Aim of the exercise
Show every line in the material below in which the string "asList" appears.

--

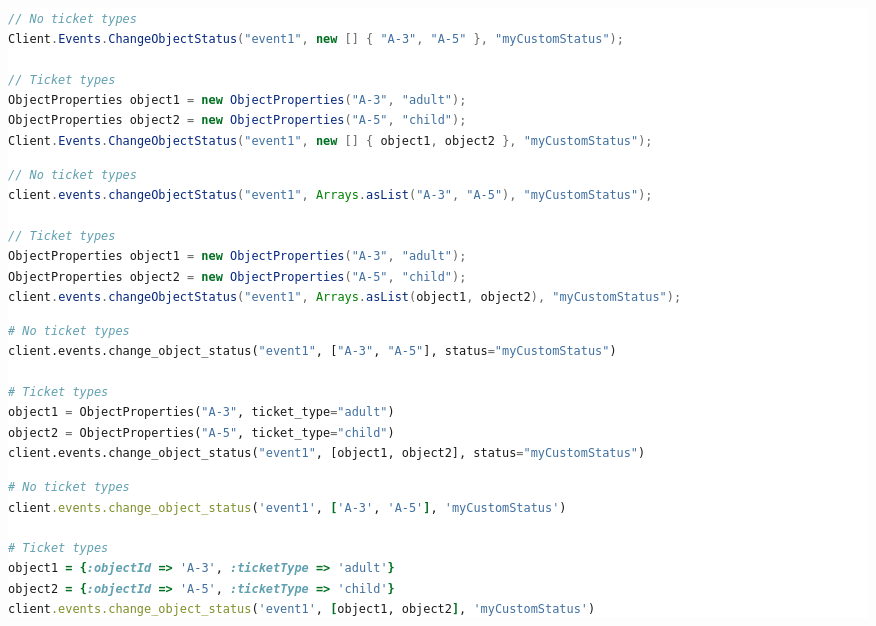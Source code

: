 </TabItem>
<TabItem value='csharp'>

```csharp
// No ticket types
Client.Events.ChangeObjectStatus("event1", new [] { "A-3", "A-5" }, "myCustomStatus");

// Ticket types
ObjectProperties object1 = new ObjectProperties("A-3", "adult");
ObjectProperties object2 = new ObjectProperties("A-5", "child");
Client.Events.ChangeObjectStatus("event1", new [] { object1, object2 }, "myCustomStatus");
```

</TabItem>
<TabItem value='java'>

```java
// No ticket types
client.events.changeObjectStatus("event1", Arrays.asList("A-3", "A-5"), "myCustomStatus");

// Ticket types
ObjectProperties object1 = new ObjectProperties("A-3", "adult");
ObjectProperties object2 = new ObjectProperties("A-5", "child");
client.events.changeObjectStatus("event1", Arrays.asList(object1, object2), "myCustomStatus");
```

</TabItem>
<TabItem value='python'>

```python
# No ticket types
client.events.change_object_status("event1", ["A-3", "A-5"], status="myCustomStatus")

# Ticket types
object1 = ObjectProperties("A-3", ticket_type="adult")
object2 = ObjectProperties("A-5", ticket_type="child")
client.events.change_object_status("event1", [object1, object2], status="myCustomStatus")

```

</TabItem>
<TabItem value='ruby'>

```ruby
# No ticket types
client.events.change_object_status('event1', ['A-3', 'A-5'], 'myCustomStatus')

# Ticket types
object1 = {:objectId => 'A-3', :ticketType => 'adult'}
object2 = {:objectId => 'A-5', :ticketType => 'child'}
client.events.change_object_status('event1', [object1, object2], 'myCustomStatus')

```

</TabItem>
<TabItem value='javascript'>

--

Expected answer
client.events.changeObjectStatus("event1", Arrays.asList("A-3", "A-5"), "myCustomStatus");
client.events.changeObjectStatus("event1", Arrays.asList(object1, object2), "myCustomStatus");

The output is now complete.